→ **TASK DESCRIPTION**
The word to find is "November". State how many lines below contain it, giving only the number.

→ **INPUT RECORDS**
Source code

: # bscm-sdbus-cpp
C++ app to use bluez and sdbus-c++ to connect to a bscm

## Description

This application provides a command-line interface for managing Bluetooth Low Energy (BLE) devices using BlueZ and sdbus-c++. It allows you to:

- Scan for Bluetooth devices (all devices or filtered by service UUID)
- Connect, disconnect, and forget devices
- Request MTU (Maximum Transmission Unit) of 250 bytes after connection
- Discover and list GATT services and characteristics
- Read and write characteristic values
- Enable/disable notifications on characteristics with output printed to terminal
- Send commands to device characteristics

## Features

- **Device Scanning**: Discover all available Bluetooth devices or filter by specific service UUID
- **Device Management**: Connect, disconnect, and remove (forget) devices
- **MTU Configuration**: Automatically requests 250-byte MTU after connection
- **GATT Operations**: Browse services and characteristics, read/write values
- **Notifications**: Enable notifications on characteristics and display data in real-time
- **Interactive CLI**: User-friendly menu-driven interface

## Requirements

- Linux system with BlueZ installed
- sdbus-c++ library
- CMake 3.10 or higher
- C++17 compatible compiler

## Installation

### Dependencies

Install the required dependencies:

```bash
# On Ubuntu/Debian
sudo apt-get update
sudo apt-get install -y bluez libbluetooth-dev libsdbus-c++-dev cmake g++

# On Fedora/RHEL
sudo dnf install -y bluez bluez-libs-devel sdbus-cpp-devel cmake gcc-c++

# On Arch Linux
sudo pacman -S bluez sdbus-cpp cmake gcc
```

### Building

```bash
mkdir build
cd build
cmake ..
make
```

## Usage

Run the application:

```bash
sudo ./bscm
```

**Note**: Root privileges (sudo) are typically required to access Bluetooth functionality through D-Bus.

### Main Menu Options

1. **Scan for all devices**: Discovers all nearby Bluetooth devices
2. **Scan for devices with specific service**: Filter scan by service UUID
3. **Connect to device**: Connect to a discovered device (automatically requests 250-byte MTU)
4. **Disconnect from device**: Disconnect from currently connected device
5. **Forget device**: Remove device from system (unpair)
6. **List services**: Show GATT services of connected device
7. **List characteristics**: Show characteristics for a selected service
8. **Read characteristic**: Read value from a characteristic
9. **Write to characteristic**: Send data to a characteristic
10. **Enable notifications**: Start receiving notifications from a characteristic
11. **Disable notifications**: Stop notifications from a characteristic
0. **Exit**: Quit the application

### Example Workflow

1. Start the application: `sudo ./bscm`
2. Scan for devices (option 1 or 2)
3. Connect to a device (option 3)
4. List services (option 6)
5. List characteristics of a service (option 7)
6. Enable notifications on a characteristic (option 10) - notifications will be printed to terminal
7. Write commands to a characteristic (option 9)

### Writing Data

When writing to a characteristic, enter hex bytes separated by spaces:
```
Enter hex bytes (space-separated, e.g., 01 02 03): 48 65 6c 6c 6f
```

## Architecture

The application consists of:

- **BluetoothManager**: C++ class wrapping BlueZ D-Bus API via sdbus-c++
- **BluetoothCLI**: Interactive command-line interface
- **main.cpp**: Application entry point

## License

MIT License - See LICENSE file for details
* * *
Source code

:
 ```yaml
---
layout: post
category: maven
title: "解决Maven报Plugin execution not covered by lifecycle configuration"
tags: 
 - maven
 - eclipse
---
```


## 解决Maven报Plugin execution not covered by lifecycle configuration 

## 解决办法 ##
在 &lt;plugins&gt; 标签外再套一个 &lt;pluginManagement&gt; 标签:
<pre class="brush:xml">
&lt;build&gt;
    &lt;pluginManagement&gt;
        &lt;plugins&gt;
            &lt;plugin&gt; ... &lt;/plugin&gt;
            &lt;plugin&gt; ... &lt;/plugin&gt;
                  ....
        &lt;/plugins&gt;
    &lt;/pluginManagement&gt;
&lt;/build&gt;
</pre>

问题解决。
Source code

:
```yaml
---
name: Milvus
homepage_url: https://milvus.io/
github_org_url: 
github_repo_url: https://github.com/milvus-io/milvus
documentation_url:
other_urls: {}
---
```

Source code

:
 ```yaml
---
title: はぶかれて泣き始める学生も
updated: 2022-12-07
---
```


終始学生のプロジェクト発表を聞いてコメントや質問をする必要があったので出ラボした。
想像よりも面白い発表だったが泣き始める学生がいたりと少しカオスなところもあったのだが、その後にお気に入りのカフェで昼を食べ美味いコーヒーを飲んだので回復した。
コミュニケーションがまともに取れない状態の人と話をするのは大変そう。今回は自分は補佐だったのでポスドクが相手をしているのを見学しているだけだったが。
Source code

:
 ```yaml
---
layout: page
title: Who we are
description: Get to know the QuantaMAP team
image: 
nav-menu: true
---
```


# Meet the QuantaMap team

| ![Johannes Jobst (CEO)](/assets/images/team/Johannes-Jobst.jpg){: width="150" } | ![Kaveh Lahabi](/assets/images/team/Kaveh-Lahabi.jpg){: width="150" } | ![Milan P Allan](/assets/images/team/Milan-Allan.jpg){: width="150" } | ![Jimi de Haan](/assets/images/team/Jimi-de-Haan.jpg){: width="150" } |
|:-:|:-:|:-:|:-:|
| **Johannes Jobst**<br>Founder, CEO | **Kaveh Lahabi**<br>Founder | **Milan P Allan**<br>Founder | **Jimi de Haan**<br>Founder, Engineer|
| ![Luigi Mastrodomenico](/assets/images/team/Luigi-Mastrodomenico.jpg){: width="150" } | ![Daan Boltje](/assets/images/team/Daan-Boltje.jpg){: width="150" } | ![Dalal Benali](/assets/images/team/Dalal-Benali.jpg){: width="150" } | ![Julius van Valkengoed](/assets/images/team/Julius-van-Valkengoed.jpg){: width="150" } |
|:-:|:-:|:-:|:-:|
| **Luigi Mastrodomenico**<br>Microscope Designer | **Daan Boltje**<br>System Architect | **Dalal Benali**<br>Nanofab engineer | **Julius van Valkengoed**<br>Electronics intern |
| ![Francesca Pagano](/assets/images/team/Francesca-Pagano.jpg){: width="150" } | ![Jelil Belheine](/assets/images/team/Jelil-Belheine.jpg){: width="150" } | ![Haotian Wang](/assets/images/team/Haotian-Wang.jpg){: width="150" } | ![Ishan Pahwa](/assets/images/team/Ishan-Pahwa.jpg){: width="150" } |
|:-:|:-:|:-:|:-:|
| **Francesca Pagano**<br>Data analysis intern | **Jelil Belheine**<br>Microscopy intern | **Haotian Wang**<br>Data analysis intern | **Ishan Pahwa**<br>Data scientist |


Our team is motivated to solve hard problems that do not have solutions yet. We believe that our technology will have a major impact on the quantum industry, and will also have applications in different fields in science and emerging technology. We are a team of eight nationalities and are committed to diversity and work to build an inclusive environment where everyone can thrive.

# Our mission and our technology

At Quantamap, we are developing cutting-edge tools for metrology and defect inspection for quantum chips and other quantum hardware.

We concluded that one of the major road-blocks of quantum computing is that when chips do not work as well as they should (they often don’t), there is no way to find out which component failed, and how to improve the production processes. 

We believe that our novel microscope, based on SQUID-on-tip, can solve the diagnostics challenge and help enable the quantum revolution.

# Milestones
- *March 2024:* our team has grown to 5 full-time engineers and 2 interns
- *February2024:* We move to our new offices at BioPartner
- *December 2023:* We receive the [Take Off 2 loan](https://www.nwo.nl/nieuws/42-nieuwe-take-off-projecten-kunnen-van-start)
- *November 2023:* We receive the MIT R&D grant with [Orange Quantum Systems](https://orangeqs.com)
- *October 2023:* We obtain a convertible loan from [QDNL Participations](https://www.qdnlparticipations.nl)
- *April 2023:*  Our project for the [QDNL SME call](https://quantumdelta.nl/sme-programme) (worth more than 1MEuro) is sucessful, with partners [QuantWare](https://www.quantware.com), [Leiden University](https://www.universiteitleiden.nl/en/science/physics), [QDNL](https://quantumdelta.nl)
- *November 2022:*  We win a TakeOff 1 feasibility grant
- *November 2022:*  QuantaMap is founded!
...
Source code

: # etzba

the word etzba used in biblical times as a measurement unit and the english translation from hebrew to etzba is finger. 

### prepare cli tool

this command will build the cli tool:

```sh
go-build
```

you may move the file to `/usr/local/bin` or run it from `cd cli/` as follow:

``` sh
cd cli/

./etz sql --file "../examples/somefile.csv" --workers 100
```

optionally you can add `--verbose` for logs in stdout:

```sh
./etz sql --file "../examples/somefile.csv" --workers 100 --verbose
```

→ **TASK RESPONSE**
3